■ **YOUR ASSIGNMENT**
All lines in the data bearing the string "https" should be identified and copied.

□ □ □

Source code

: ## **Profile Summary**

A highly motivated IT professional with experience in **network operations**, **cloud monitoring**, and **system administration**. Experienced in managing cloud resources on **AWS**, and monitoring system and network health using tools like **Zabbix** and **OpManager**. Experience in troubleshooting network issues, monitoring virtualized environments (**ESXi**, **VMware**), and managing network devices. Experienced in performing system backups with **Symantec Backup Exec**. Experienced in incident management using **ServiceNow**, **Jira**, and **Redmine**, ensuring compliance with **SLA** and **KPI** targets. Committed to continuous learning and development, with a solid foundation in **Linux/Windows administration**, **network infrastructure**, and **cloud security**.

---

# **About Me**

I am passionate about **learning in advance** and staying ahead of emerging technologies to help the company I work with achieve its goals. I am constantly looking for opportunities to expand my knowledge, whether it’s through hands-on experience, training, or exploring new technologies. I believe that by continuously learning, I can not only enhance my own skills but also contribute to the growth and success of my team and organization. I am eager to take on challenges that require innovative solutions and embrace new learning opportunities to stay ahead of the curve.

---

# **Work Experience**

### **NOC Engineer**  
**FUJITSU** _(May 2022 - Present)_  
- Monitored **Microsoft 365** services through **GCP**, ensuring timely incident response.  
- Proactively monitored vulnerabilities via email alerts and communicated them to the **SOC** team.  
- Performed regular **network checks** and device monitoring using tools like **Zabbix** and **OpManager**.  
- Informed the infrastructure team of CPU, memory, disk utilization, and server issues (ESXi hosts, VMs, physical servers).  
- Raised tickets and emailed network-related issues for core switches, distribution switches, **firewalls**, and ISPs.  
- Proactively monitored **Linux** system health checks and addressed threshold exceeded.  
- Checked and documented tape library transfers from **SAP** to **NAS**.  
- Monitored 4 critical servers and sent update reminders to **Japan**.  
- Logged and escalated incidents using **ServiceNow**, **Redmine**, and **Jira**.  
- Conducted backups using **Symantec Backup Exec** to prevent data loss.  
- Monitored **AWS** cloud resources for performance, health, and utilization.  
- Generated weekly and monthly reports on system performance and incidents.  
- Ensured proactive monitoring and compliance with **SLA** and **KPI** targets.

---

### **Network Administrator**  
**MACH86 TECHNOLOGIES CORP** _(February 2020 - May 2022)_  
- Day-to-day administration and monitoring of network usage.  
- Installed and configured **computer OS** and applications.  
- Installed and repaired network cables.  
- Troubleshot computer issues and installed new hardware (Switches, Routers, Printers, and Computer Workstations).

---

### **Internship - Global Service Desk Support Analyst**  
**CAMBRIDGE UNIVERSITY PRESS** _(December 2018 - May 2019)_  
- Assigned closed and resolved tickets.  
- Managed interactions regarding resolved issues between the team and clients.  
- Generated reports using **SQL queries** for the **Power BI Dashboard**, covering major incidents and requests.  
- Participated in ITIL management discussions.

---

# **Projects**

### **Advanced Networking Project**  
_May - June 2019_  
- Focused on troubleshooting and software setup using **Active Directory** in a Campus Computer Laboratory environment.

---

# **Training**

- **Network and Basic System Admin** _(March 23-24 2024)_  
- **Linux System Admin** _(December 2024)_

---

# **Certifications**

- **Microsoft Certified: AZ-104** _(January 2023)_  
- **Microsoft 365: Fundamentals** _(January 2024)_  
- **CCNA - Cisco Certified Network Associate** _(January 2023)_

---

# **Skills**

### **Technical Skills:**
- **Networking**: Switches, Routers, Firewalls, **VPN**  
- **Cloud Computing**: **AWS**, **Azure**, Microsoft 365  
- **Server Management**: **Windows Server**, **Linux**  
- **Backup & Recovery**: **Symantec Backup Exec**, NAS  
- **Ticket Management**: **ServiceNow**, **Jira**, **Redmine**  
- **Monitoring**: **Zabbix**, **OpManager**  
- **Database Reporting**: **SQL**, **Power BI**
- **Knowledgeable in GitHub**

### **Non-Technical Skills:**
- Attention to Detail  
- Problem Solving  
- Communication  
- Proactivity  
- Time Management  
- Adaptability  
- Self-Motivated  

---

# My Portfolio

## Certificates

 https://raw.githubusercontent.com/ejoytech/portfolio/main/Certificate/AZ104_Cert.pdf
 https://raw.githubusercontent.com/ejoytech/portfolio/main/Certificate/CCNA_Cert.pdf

□ □ □

■ **EXPECTED ANSWER**
 https://raw.githubusercontent.com/ejoytech/portfolio/main/Certificate/AZ104_Cert.pdf
 https://raw.githubusercontent.com/ejoytech/portfolio/main/Certificate/CCNA_Cert.pdf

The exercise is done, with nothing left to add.